Items from a dataset
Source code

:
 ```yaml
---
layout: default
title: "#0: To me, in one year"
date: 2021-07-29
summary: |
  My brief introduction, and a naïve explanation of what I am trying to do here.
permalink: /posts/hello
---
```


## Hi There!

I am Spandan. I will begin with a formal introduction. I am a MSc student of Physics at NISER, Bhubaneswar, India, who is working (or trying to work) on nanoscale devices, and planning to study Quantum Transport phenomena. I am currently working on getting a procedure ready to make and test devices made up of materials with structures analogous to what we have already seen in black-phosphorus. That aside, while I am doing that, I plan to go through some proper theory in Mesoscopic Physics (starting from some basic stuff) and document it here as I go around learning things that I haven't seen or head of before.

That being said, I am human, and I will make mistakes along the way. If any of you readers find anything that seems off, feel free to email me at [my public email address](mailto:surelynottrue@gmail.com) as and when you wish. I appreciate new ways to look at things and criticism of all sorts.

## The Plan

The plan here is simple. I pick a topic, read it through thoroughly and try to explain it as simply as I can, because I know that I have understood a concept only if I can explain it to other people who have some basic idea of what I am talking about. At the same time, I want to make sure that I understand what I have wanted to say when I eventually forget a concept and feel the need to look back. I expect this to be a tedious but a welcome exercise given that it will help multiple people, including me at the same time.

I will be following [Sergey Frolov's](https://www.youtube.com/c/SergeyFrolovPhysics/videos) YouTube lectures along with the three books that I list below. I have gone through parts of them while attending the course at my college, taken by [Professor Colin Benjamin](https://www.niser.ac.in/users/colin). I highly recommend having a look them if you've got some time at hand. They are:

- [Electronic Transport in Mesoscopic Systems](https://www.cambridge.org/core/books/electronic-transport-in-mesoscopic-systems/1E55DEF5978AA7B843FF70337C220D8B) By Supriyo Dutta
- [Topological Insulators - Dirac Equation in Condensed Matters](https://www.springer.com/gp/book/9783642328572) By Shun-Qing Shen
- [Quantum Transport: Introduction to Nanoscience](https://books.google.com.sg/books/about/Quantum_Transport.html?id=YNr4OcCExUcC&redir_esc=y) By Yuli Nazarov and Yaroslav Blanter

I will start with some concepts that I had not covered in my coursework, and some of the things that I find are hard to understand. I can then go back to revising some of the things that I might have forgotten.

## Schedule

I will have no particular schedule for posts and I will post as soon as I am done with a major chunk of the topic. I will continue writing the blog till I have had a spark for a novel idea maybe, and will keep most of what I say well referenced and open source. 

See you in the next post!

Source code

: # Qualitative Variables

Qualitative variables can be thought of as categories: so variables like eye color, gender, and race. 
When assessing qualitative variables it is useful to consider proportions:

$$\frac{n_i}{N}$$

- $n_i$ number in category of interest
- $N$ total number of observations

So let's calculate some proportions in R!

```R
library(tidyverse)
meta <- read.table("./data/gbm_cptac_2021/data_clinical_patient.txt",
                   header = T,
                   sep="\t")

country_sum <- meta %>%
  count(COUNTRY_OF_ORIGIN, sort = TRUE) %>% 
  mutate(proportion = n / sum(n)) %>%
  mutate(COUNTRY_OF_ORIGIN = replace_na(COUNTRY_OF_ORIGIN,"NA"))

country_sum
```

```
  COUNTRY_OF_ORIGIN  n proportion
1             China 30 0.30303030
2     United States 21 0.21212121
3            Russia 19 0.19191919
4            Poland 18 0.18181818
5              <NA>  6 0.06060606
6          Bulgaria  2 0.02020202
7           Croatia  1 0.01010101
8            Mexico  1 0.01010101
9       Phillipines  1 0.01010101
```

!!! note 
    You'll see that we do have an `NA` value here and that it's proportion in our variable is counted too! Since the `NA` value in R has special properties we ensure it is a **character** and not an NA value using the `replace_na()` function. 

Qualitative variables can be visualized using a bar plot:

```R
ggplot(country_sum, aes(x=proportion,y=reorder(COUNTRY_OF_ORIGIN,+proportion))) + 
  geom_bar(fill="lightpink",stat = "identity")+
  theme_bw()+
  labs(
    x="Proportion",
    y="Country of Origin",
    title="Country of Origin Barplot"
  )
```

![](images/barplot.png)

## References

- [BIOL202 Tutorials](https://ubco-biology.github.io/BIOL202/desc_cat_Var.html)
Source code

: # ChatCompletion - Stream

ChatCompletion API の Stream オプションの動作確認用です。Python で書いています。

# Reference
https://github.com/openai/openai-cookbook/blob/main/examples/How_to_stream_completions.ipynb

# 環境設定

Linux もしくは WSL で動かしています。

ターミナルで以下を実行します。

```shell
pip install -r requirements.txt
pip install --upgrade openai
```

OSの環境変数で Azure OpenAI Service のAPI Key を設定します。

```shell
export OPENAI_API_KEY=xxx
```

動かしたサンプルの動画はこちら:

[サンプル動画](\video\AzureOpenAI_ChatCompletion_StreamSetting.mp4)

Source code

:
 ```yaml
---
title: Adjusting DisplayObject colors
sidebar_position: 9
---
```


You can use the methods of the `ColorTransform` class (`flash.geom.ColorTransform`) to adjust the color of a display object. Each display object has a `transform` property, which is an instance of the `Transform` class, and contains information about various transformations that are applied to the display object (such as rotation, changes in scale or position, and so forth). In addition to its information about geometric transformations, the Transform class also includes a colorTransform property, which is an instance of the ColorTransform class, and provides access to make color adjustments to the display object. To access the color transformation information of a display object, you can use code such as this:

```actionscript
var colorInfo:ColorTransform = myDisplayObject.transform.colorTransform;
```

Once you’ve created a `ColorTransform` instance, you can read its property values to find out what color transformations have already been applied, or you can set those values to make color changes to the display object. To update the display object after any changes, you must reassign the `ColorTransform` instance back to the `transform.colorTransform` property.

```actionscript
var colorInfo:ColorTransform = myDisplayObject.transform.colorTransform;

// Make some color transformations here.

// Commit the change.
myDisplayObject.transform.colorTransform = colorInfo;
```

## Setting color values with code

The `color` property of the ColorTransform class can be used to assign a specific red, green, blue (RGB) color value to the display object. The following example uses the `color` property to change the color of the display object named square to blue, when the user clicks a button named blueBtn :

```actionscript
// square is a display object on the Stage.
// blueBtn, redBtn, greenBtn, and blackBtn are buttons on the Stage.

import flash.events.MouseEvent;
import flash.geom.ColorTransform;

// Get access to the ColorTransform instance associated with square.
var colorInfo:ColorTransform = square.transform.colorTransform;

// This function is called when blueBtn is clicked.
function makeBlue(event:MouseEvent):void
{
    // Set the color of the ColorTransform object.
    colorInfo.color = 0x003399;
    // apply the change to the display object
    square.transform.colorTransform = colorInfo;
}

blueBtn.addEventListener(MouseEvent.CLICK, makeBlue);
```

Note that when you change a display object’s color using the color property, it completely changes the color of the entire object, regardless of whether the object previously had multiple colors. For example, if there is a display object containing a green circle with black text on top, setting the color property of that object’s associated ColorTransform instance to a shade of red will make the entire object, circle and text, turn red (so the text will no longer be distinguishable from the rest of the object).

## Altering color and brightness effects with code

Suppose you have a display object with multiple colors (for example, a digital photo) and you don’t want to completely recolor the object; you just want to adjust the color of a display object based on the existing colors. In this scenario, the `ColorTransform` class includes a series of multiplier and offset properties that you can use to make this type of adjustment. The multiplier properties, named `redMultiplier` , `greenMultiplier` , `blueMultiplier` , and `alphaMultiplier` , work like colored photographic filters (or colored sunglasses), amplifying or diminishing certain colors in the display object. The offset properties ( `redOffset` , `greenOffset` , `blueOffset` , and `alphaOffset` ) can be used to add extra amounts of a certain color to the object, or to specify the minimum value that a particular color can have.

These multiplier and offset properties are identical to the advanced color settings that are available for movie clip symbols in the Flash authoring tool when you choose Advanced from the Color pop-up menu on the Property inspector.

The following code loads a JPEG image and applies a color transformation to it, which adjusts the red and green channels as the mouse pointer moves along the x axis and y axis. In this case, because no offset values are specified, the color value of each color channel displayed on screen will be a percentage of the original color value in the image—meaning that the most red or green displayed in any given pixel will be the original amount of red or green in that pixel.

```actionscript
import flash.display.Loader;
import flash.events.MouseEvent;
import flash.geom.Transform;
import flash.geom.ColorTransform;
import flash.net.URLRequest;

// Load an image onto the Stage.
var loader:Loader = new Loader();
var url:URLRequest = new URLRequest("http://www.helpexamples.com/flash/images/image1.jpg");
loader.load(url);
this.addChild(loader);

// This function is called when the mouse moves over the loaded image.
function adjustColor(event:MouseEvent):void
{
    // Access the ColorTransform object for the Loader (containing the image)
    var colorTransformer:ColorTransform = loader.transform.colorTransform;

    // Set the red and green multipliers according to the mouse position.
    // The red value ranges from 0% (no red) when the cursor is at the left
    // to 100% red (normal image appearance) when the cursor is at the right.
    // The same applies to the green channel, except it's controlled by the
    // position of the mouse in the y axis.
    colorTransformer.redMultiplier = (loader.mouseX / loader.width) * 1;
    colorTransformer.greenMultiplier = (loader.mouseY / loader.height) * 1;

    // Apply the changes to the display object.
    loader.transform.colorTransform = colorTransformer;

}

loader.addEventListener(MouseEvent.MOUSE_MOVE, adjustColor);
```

Brief: Repeat word for word every line from the start of the entries to the line holding "## Hi There!", inclusive, and nothing else.

Answer to this exercise:
Source code

:
 ```yaml
---
layout: default
title: "#0: To me, in one year"
date: 2021-07-29
summary: |
  My brief introduction, and a naïve explanation of what I am trying to do here.
permalink: /posts/hello
---
```


## Hi There!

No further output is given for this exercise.